══ MATERIAL FOR THIS EXERCISE ══

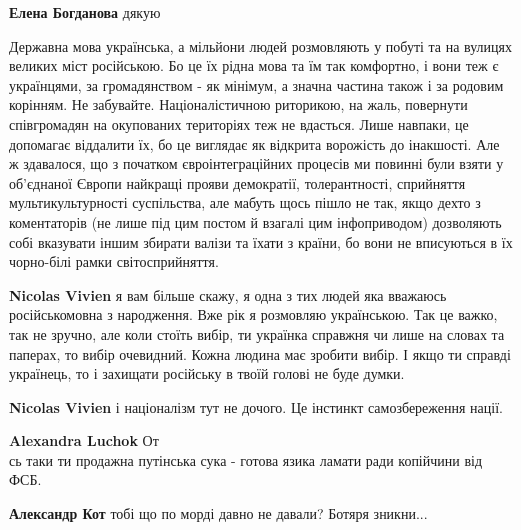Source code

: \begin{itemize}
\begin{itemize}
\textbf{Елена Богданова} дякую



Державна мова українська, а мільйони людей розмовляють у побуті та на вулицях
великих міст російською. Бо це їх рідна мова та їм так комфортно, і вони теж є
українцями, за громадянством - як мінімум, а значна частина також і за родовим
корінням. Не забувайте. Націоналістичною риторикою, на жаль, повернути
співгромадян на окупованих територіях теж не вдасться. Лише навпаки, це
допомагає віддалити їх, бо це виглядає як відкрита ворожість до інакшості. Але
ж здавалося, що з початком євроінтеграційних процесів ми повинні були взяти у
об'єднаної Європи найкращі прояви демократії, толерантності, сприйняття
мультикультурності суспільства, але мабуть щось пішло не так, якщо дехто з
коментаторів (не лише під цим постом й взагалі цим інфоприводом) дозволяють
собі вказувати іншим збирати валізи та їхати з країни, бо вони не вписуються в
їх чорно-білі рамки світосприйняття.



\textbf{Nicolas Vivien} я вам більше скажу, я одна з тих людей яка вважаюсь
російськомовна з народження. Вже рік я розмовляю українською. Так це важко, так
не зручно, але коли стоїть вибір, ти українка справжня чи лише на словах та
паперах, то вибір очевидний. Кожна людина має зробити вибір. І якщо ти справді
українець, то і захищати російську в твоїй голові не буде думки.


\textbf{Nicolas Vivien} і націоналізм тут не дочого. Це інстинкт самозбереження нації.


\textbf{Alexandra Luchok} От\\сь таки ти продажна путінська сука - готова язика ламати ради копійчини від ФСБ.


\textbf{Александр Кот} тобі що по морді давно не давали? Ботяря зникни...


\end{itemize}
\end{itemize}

═══

WORK TO COMPLETE
Please work out how many lines above carry "вибір", writing only the result.

EXPECTED ANSWER
2